### INFORMATION SHOWN

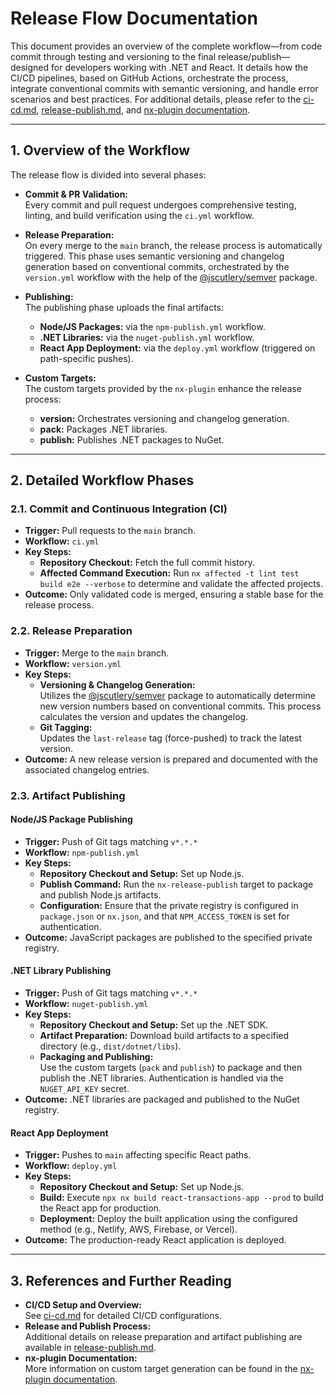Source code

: # Release Flow Documentation

This document provides an overview of the complete workflow—from code commit through testing and versioning to the final release/publish—designed for developers working with .NET and React. It details how the CI/CD pipelines, based on GitHub Actions, orchestrate the process, integrate conventional commits with semantic versioning, and handle error scenarios and best practices. For additional details, please refer to the [ci-cd.md](ci-cd.md), [release-publish.md](release-publish.md), and [nx-plugin documentation](./nx-plugin).

---

## 1. Overview of the Workflow

The release flow is divided into several phases:

- **Commit & PR Validation:**  
  Every commit and pull request undergoes comprehensive testing, linting, and build verification using the `ci.yml` workflow.

- **Release Preparation:**  
  On every merge to the `main` branch, the release process is automatically triggered. This phase uses semantic versioning and changelog generation based on conventional commits, orchestrated by the `version.yml` workflow with the help of the [@jscutlery/semver](https://www.npmjs.com/package/@jscutlery/semver) package.

- **Publishing:**  
  The publishing phase uploads the final artifacts:

  - **Node/JS Packages:** via the `npm-publish.yml` workflow.
  - **.NET Libraries:** via the `nuget-publish.yml` workflow.
  - **React App Deployment:** via the `deploy.yml` workflow (triggered on path-specific pushes).

- **Custom Targets:**  
  The custom targets provided by the `nx-plugin` enhance the release process:
  - **version:** Orchestrates versioning and changelog generation.
  - **pack:** Packages .NET libraries.
  - **publish:** Publishes .NET packages to NuGet.

---

## 2. Detailed Workflow Phases

### 2.1. Commit and Continuous Integration (CI)

- **Trigger:** Pull requests to the `main` branch.
- **Workflow:** `ci.yml`
- **Key Steps:**
  - **Repository Checkout:** Fetch the full commit history.
  - **Affected Command Execution:** Run `nx affected -t lint test build e2e --verbose` to determine and validate the affected projects.
- **Outcome:** Only validated code is merged, ensuring a stable base for the release process.

### 2.2. Release Preparation

- **Trigger:** Merge to the `main` branch.
- **Workflow:** `version.yml`
- **Key Steps:**
  - **Versioning & Changelog Generation:**  
    Utilizes the [@jscutlery/semver](https://www.npmjs.com/package/@jscutlery/semver) package to automatically determine new version numbers based on conventional commits. This process calculates the version and updates the changelog.
  - **Git Tagging:**  
    Updates the `last-release` tag (force-pushed) to track the latest version.
- **Outcome:** A new release version is prepared and documented with the associated changelog entries.

### 2.3. Artifact Publishing

#### Node/JS Package Publishing

- **Trigger:** Push of Git tags matching `v*.*.*`
- **Workflow:** `npm-publish.yml`
- **Key Steps:**
  - **Repository Checkout and Setup:** Set up Node.js.
  - **Publish Command:** Run the `nx-release-publish` target to package and publish Node.js artifacts.
  - **Configuration:** Ensure that the private registry is configured in `package.json` or `nx.json`, and that `NPM_ACCESS_TOKEN` is set for authentication.
- **Outcome:** JavaScript packages are published to the specified private registry.

#### .NET Library Publishing

- **Trigger:** Push of Git tags matching `v*.*.*`
- **Workflow:** `nuget-publish.yml`
- **Key Steps:**
  - **Repository Checkout and Setup:** Set up the .NET SDK.
  - **Artifact Preparation:** Download build artifacts to a specified directory (e.g., `dist/dotnet/libs`).
  - **Packaging and Publishing:**  
    Use the custom targets (`pack` and `publish`) to package and then publish the .NET libraries. Authentication is handled via the `NUGET_API_KEY` secret.
- **Outcome:** .NET libraries are packaged and published to the NuGet registry.

#### React App Deployment

- **Trigger:** Pushes to `main` affecting specific React paths.
- **Workflow:** `deploy.yml`
- **Key Steps:**
  - **Repository Checkout and Setup:** Set up Node.js.
  - **Build:** Execute `npx nx build react-transactions-app --prod` to build the React app for production.
  - **Deployment:** Deploy the built application using the configured method (e.g., Netlify, AWS, Firebase, or Vercel).
- **Outcome:** The production-ready React application is deployed.

---

## 3. References and Further Reading

- **CI/CD Setup and Overview:**  
  See [ci-cd.md](./ci-cd.md) for detailed CI/CD configurations.
- **Release and Publish Process:**  
  Additional details on release preparation and artifact publishing are available in [release-publish.md](./release-publish.md).
- **nx-plugin Documentation:**  
  More information on custom target generation can be found in the [nx-plugin documentation](../tools/nx-plugin/README.md).
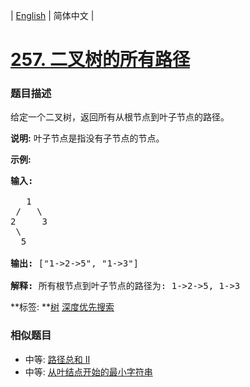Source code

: | [English](README_EN.md) | 简体中文 |

# [257. 二叉树的所有路径](https://leetcode-cn.com/problems/binary-tree-paths)
 ### 题目描述
<p>给定一个二叉树，返回所有从根节点到叶子节点的路径。</p>

<p><strong>说明:</strong>&nbsp;叶子节点是指没有子节点的节点。</p>

<p><strong>示例:</strong></p>

<pre><strong>输入:</strong>

   1
 /   \
2     3
 \
  5

<strong>输出:</strong> [&quot;1-&gt;2-&gt;5&quot;, &quot;1-&gt;3&quot;]

<strong>解释:</strong> 所有根节点到叶子节点的路径为: 1-&gt;2-&gt;5, 1-&gt;3</pre>

**标签:	**[树](https://leetcode-cn.com/tag/tree) [深度优先搜索](https://leetcode-cn.com/tag/depth-first-search) 
 ### 相似题目
- 中等:	[路径总和 II](https://leetcode-cn.com/problems/path-sum-ii) 
- 中等:	[从叶结点开始的最小字符串](https://leetcode-cn.com/problems/smallest-string-starting-from-leaf) 
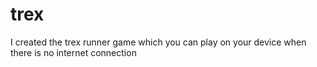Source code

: # trex
I created the trex runner game which you can play on your device when there is no internet connection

######

- PROBLEM DETAILS
Skip the pictures and reproduce all remaining entries exactly.

- TASK RESPONSE
Source code

: # Release Flow Documentation

This document provides an overview of the complete workflow—from code commit through testing and versioning to the final release/publish—designed for developers working with .NET and React. It details how the CI/CD pipelines, based on GitHub Actions, orchestrate the process, integrate conventional commits with semantic versioning, and handle error scenarios and best practices. For additional details, please refer to the [ci-cd.md](ci-cd.md), [release-publish.md](release-publish.md), and [nx-plugin documentation](./nx-plugin).

---

## 1. Overview of the Workflow

The release flow is divided into several phases:

- **Commit & PR Validation:**  
  Every commit and pull request undergoes comprehensive testing, linting, and build verification using the `ci.yml` workflow.

- **Release Preparation:**  
  On every merge to the `main` branch, the release process is automatically triggered. This phase uses semantic versioning and changelog generation based on conventional commits, orchestrated by the `version.yml` workflow with the help of the [@jscutlery/semver](https://www.npmjs.com/package/@jscutlery/semver) package.

- **Publishing:**  
  The publishing phase uploads the final artifacts:

  - **Node/JS Packages:** via the `npm-publish.yml` workflow.
  - **.NET Libraries:** via the `nuget-publish.yml` workflow.
  - **React App Deployment:** via the `deploy.yml` workflow (triggered on path-specific pushes).

- **Custom Targets:**  
  The custom targets provided by the `nx-plugin` enhance the release process:
  - **version:** Orchestrates versioning and changelog generation.
  - **pack:** Packages .NET libraries.
  - **publish:** Publishes .NET packages to NuGet.

---

## 2. Detailed Workflow Phases

### 2.1. Commit and Continuous Integration (CI)

- **Trigger:** Pull requests to the `main` branch.
- **Workflow:** `ci.yml`
- **Key Steps:**
  - **Repository Checkout:** Fetch the full commit history.
  - **Affected Command Execution:** Run `nx affected -t lint test build e2e --verbose` to determine and validate the affected projects.
- **Outcome:** Only validated code is merged, ensuring a stable base for the release process.

### 2.2. Release Preparation

- **Trigger:** Merge to the `main` branch.
- **Workflow:** `version.yml`
- **Key Steps:**
  - **Versioning & Changelog Generation:**  
    Utilizes the [@jscutlery/semver](https://www.npmjs.com/package/@jscutlery/semver) package to automatically determine new version numbers based on conventional commits. This process calculates the version and updates the changelog.
  - **Git Tagging:**  
    Updates the `last-release` tag (force-pushed) to track the latest version.
- **Outcome:** A new release version is prepared and documented with the associated changelog entries.

### 2.3. Artifact Publishing

#### Node/JS Package Publishing

- **Trigger:** Push of Git tags matching `v*.*.*`
- **Workflow:** `npm-publish.yml`
- **Key Steps:**
  - **Repository Checkout and Setup:** Set up Node.js.
  - **Publish Command:** Run the `nx-release-publish` target to package and publish Node.js artifacts.
  - **Configuration:** Ensure that the private registry is configured in `package.json` or `nx.json`, and that `NPM_ACCESS_TOKEN` is set for authentication.
- **Outcome:** JavaScript packages are published to the specified private registry.

#### .NET Library Publishing

- **Trigger:** Push of Git tags matching `v*.*.*`
- **Workflow:** `nuget-publish.yml`
- **Key Steps:**
  - **Repository Checkout and Setup:** Set up the .NET SDK.
  - **Artifact Preparation:** Download build artifacts to a specified directory (e.g., `dist/dotnet/libs`).
  - **Packaging and Publishing:**  
    Use the custom targets (`pack` and `publish`) to package and then publish the .NET libraries. Authentication is handled via the `NUGET_API_KEY` secret.
- **Outcome:** .NET libraries are packaged and published to the NuGet registry.

#### React App Deployment

- **Trigger:** Pushes to `main` affecting specific React paths.
- **Workflow:** `deploy.yml`
- **Key Steps:**
  - **Repository Checkout and Setup:** Set up Node.js.
  - **Build:** Execute `npx nx build react-transactions-app --prod` to build the React app for production.
  - **Deployment:** Deploy the built application using the configured method (e.g., Netlify, AWS, Firebase, or Vercel).
- **Outcome:** The production-ready React application is deployed.

---

## 3. References and Further Reading

- **CI/CD Setup and Overview:**  
  See [ci-cd.md](./ci-cd.md) for detailed CI/CD configurations.
- **Release and Publish Process:**  
  Additional details on release preparation and artifact publishing are available in [release-publish.md](./release-publish.md).
- **nx-plugin Documentation:**  
  More information on custom target generation can be found in the [nx-plugin documentation](../tools/nx-plugin/README.md).
Source code

: | [English](README_EN.md) | 简体中文 |

# [257. 二叉树的所有路径](https://leetcode-cn.com/problems/binary-tree-paths)
 ### 题目描述
<p>给定一个二叉树，返回所有从根节点到叶子节点的路径。</p>

<p><strong>说明:</strong>&nbsp;叶子节点是指没有子节点的节点。</p>

<p><strong>示例:</strong></p>

<pre><strong>输入:</strong>

   1
 /   \
2     3
 \
  5

<strong>输出:</strong> [&quot;1-&gt;2-&gt;5&quot;, &quot;1-&gt;3&quot;]

<strong>解释:</strong> 所有根节点到叶子节点的路径为: 1-&gt;2-&gt;5, 1-&gt;3</pre>

**标签:	**[树](https://leetcode-cn.com/tag/tree) [深度优先搜索](https://leetcode-cn.com/tag/depth-first-search) 
 ### 相似题目
- 中等:	[路径总和 II](https://leetcode-cn.com/problems/path-sum-ii) 
- 中等:	[从叶结点开始的最小字符串](https://leetcode-cn.com/problems/smallest-string-starting-from-leaf) 
Source code

: # trex
I created the trex runner game which you can play on your device when there is no internet connection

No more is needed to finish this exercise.